发表刊物：INTERNATIONAL JOURNAL FOR MULTISCALE COMPUTATIONAL ENGINEERING

收录刊物：SCIE、EI、Scopus

卷号：12

期号：2

页面范围：127-154

ISSN号：1543-1649

关键字：multiscale computational method; heterogeneous material; elastoplastic dynamic analysis; numerical base functions

摘要：The elastoplastic dynamic analysis of heterogeneous materials is studied based on the multiscale computational method developed in our previous work (Zhang et al., 2013). The basic principles of this method are introduced briefly. To describe the complex deformation, a 2D multinode coarse element is proposed. In addition, to improve the computational accuracy for the dynamic problems, mode base functions are introduced into the multiscale numerical base functions to consider the dynamic effect of the structure. For nonlinear elastic or elastoplastic dynamic problems, the microscopic unbalanced nodal force cannot be projected to the macroscopic level effectively only by the displacement and mode base functions when the nonlinear material deformation occurs during the computation.
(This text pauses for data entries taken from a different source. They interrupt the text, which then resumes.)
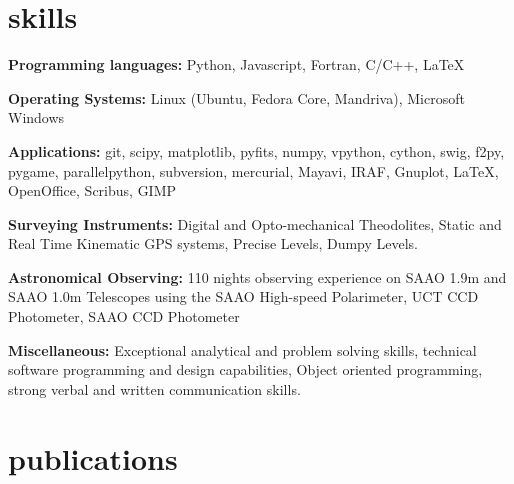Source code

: \documentclass[]{friggeri-cv} %
\begin{document}

\section{skills}

\textbf{Programming languages:} Python, Javascript, Fortran, C/C++, \LaTeX 

\textbf{Operating Systems:} Linux (Ubuntu, Fedora Core, Mandriva), Microsoft Windows 

\textbf{Applications:} git, scipy, matplotlib, pyfits, numpy, vpython, cython, swig, f2py, pygame, parallelpython, subversion, mercurial, Mayavi, IRAF, Gnuplot, \LaTeX, OpenOffice, Scribus, GIMP

\textbf{Surveying Instruments:} Digital and Opto-mechanical Theodolites, Static and Real Time Kinematic GPS
    systems, Precise Levels, Dumpy Levels.
    
\textbf{Astronomical Observing:} 110 nights observing experience on SAAO 1.9m and SAAO 1.0m Telescopes using
     the SAAO High-speed Polarimeter, UCT CCD Photometer, SAAO CCD Photometer

\textbf{Miscellaneous:} Exceptional analytical and problem solving skills, technical software programming and design capabilities, Object oriented programming, strong verbal and written communication skills.



\begin{entrylist}
\end{entrylist}

\pagebreak
\section{publications}



\begin{refsection} %
\end{refsection}
%
\end{document}
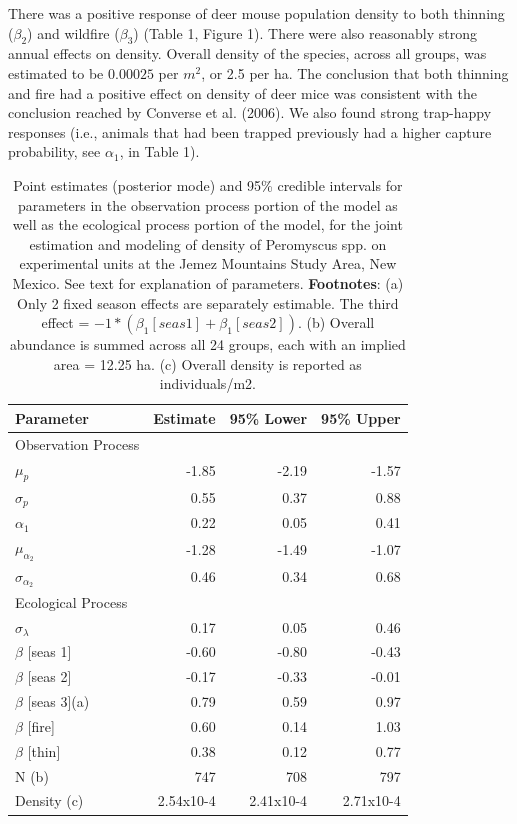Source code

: There was a positive response of deer mouse population density to both
thinning ($\beta_{2}$) and wildfire ($\beta_{3}$) (Table 1, Figure
1). There were also reasonably strong annual effects on
density. Overall density of the species, across all groups, was
estimated to be $0.00025$ per $m^{2}$, or 2.5 per ha. The conclusion
that both thinning and fire had a positive effect on density of
deer mice was consistent with the conclusion reached by Converse et
al. (2006).
We also found strong trap-happy responses (i.e., animals that had been
trapped previously had a higher capture probability, see $\alpha_{1}$,
in Table 1).

\begin{table}
\centering
\caption{
  Point estimates (posterior mode) and 95\% credible intervals
  for parameters in the observation
  process portion of the model as well
  as the ecological process portion of
  the model, for the joint estimation
  and modeling of density of
  Peromyscus spp. on experimental
  units at the Jemez Mountains Study
  Area, New Mexico.  See text for explanation of parameters. 
  {\bf Footnotes}: 
  (a) Only 2 fixed season effects are separately estimable.  The third
  effect =
  $ -1*(\beta_1 [seas 1]+\beta_1 [seas 2])$.
  (b) Overall abundance is summed across all 24 groups, each with an
  implied 
  area = 12.25 ha.  
  (c) Overall density is reported as individuals/m2.  
}
\begin{tabular}{lrrr}
\hline \hline
Parameter &	Estimate &	95\% Lower &	95\% Upper 
\\ \hline
Observation Process & & & \\ \hline
$\mu_{p}$        &-1.85 & -2.19 &	-1.57 \\
$\sigma_{p}$           &0.55  & 0.37  &	0.88 \\
$\alpha_1$        &0.22  & 0.05  &	0.41 \\
$\mu_{\alpha_{2}}$             &-1.28 & -1.49 &	-1.07 \\
$\sigma_{\alpha_{2}}$     &0.46  & 0.34  &		0.68 \\ \hline \hline
Ecological Process & & & \\
\hline
$\sigma_{\lambda}$      & 0.17 & 0.05  &	0.46 \\
$\beta$ [seas 1] &-0.60 & -0.80 &	-0.43 \\
$\beta$ [seas 2] &-0.17 & -0.33 &	-0.01\\
$\beta$ [seas 3](a) &0.79 & 0.59  &	0.97\\
$\beta$ [fire] &	0.60     & 0.14  &	1.03 \\
$\beta$ [thin] &	0.38     & 0.12  &	0.77 \\
N (b)&	747&	708      & 797 \\
Density (c)&2.54x10-4&2.41x10-4&	2.71x10-4 \\ \hline
\end{tabular}
\end{table}





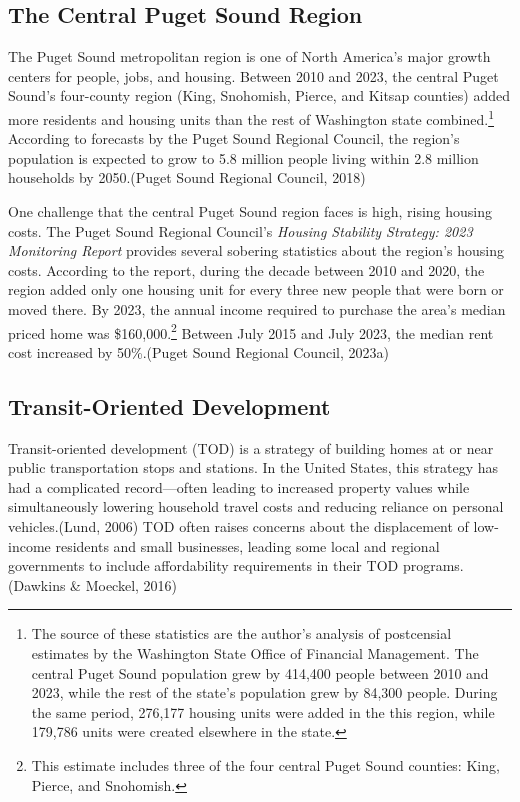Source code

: \documentclass[
]{agujournal2019}
\begin{document}
\subsection{The Central Puget Sound
Region}\label{the-central-puget-sound-region}

The Puget Sound metropolitan region is one of North America's major
growth centers for people, jobs, and housing. Between 2010 and 2023, the
central Puget Sound's four-county region (King, Snohomish, Pierce, and
Kitsap counties) added more residents and housing units than the rest of
Washington state combined.\footnote{The source of these statistics are
  the author's analysis of postcensial estimates by the Washington State
  Office of Financial Management. The central Puget Sound population
  grew by 414,400 people between 2010 and 2023, while the rest of the
  state's population grew by 84,300 people. During the same period,
  276,177 housing units were added in the this region, while 179,786
  units were created elsewhere in the state.} According to forecasts by
the Puget Sound Regional Council, the region's population is expected to
grow to 5.8 million people living within 2.8 million households by
2050.(Puget Sound Regional Council, 2018)

One challenge that the central Puget Sound region faces is high, rising
housing costs. The Puget Sound Regional Council's \emph{Housing
Stability Strategy: 2023 Monitoring Report} provides several sobering
statistics about the region's housing costs. According to the report,
during the decade between 2010 and 2020, the region added only one
housing unit for every three new people that were born or moved there.
By 2023, the annual income required to purchase the area's median priced
home was \$160,000.\footnote{This estimate includes three of the four
  central Puget Sound counties: King, Pierce, and Snohomish.} Between
July 2015 and July 2023, the median rent cost increased by 50\%.(Puget
Sound Regional Council, 2023a)

\subsection{Transit-Oriented
Development}\label{transit-oriented-development}

Transit-oriented development (TOD) is a strategy of building homes at or
near public transportation stops and stations. In the United States,
this strategy has had a complicated record---often leading to increased
property values while simultaneously lowering household travel costs and
reducing reliance on personal vehicles.(Lund, 2006) TOD often raises
concerns about the displacement of low-income residents and small
businesses, leading some local and regional governments to include
affordability requirements in their TOD programs.(Dawkins \& Moeckel,
2016)
\end{document}
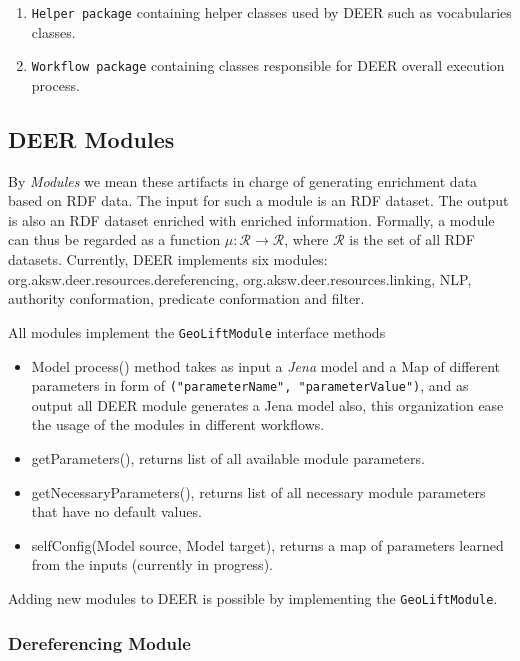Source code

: \documentclass[a4paper,twoside,bibtotoc,abstracton,12pt,BCOR=15mm]{article}
\newcommand{\geolift}{\textsc{DEER}\xspace}
\begin{document}
\begin{enumerate}
  \item \texttt{Helper package} containing helper classes used by \geolift such as vocabularies classes.
  
  \item \texttt{Workflow package} containing classes responsible for \geolift overall execution process.
\end{enumerate}



\subsection{\geolift Modules}
    By \emph{Modules} we mean these artifacts in charge of generating enrichment data based on RDF data. 
    The input for such a module is an RDF dataset.
    The output is also an RDF dataset enriched with enriched information.
    Formally, a module can thus be regarded as a function $\mu: \mathcal{R} \rightarrow \mathcal{R}$, where $\mathcal{R}$ is the set of all RDF datasets.
    Currently, \geolift implements six modules: org.aksw.deer.resources.dereferencing, org.aksw.deer.resources.linking, NLP, authority conformation, predicate conformation and filter.

    All modules implement the \texttt{GeoLiftModule} interface methods 
    \begin{itemize}
      \item Model process() method takes as input a \emph{Jena} model and a Map of different parameters in form of \texttt{("parameterName", "parameterValue")},
    and as output all \geolift module generates a Jena model also, this organization ease the usage of the modules in different workflows.
      \item getParameters(), returns list of all available module parameters.
      \item getNecessaryParameters(), returns list of all necessary module parameters that have no default values.
      \item selfConfig(Model source, Model target), returns a map of parameters learned from the inputs (currently in progress).
    \end{itemize}

    Adding new modules to \geolift is possible by implementing the \texttt{GeoLiftModule}.
    \subsubsection{Dereferencing Module}
\end{document}
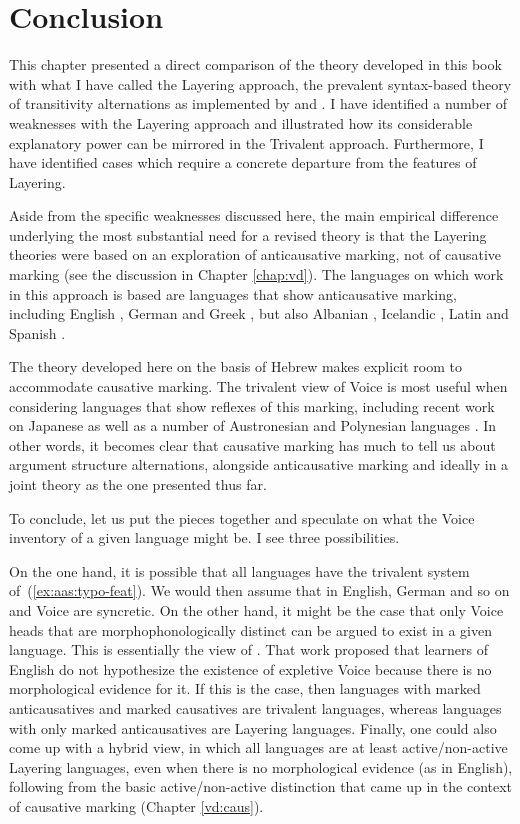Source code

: \section{Conclusion} \label{aas:conc}
This chapter presented a direct comparison of the theory developed in this book with what I have called the Layering approach, the prevalent syntax-based theory of transitivity alternations as implemented by \cite{schaefer08,schaefer17oup} and \cite{layering15}. I have identified a number of weaknesses with the Layering approach and illustrated how its considerable explanatory power can be mirrored in the Trivalent approach. Furthermore, I have identified cases which require a concrete departure from the features of Layering.

Aside from the specific weaknesses discussed here, the main empirical difference underlying the most substantial need for a revised theory is that the Layering theories were based on an exploration of anticausative marking, not of causative marking (see the discussion in Chapter \ref{chap:vd}). The languages on which work in this approach is based are languages that show anticausative marking, including English \citep{myler16mit}, German \citep{schaefer17oup} and Greek \citep{spathasetal15}, but also Albanian \citep{kallulli13}, Icelandic \citep{wood15springer}, Latin \citep{embick04,kastnerzu17} and Spanish \citep{schaefervivanco16}.

The theory developed here on the basis of Hebrew makes explicit room to accommodate causative marking. The trivalent view of Voice is most useful when considering languages that show reflexes of this marking, including recent work on Japanese \citep{oseki17nyu} as well as a number of Austronesian and Polynesian languages \citep{nie17}. In other words, it becomes clear that causative marking has much to tell us about argument structure alternations, alongside anticausative marking and ideally in a joint theory as the one presented thus far.

To conclude, let us put the pieces together and speculate on what the Voice inventory of a given language might be. I see three possibilities.

On the one hand, it is possible that all languages have the trivalent system of~(\ref{ex:aas:typo-feat}). We would then assume that in English, German and so on {\vd} and Voice are syncretic. On the other hand, it might be the case that only Voice heads that are morphophonologically distinct can be argued to exist in a given language. This is essentially the view of \cite{layering15}. That work proposed that learners of English do not hypothesize the existence of expletive Voice because there is no morphological evidence for it. If this is the case, then languages with marked anticausatives and marked causatives are trivalent languages, whereas languages with only marked anticausatives are Layering languages. Finally, one could also come up with a hybrid view, in which all languages are at least active/non-active Layering languages, even when there is no morphological evidence (as in English), following from the basic active/non-active distinction that came up in the context of causative marking (Chapter \ref{vd:caus}).

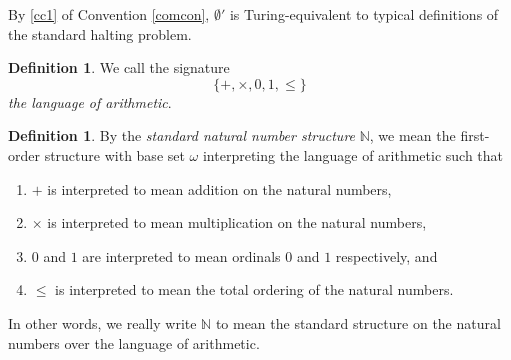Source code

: \documentclass[12pt, twoside]{memoir}
\numberwithin{equation}{section}
\theoremstyle{definition}
\newtheorem{defi}[thm]{Definition}
\theoremstyle{remark}
\theoremstyle{definition}
\theoremstyle{definition}
\theoremstyle{definition}
\theoremstyle{remark}
\begin{document}
By \ref{cc1} of Convention \ref{comcon}, $\emptyset'$ is Turing-equivalent to typical definitions of the standard halting problem.

\begin{defi}
We call the signature $$\{+, \times, 0, 1, \leq\}$$ \emph{the language of arithmetic}. 
\end{defi}

\begin{defi}
By the \emph{standard natural number structure} $\mathbb{N}$, we mean the first-order structure with base set $\omega$ interpreting the language of arithmetic such that
\begin{enumerate}[label=(\alph*)]
    \item $+$ is interpreted to mean addition on the natural numbers,
    \item $\times$ is interpreted to mean multiplication on the natural numbers,
    \item $0$ and $1$ are interpreted to mean ordinals $0$ and $1$ respectively, and
    \item $\leq$ is interpreted to mean the total ordering of the natural numbers.
\end{enumerate} 
In other words, we really write $\mathbb{N}$ to mean the standard structure on the natural numbers over the language of arithmetic.
\end{defi}
\end{document}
So a correction technique of the local displacement is applied to deal with the unprojected microscopic unbalance forces within the coarse element. Furthermore, the computational procedures of a two-scale modeling are proposed within the framework of nonlinear dynamic analysis. Extensive numerical experiments are carried out and the results are compared with the traditional finite element method (FEM) which is applied directly on the fine-scale mesh. It is shown that the proposed multiscale method can obtain excellent precision of the nonlinear dynamic response of the elastoplastic heterogeneous materials. Moreover, the computation comparisons indicate that the proposed method spends less computer memory and CPU time than the traditional FEM.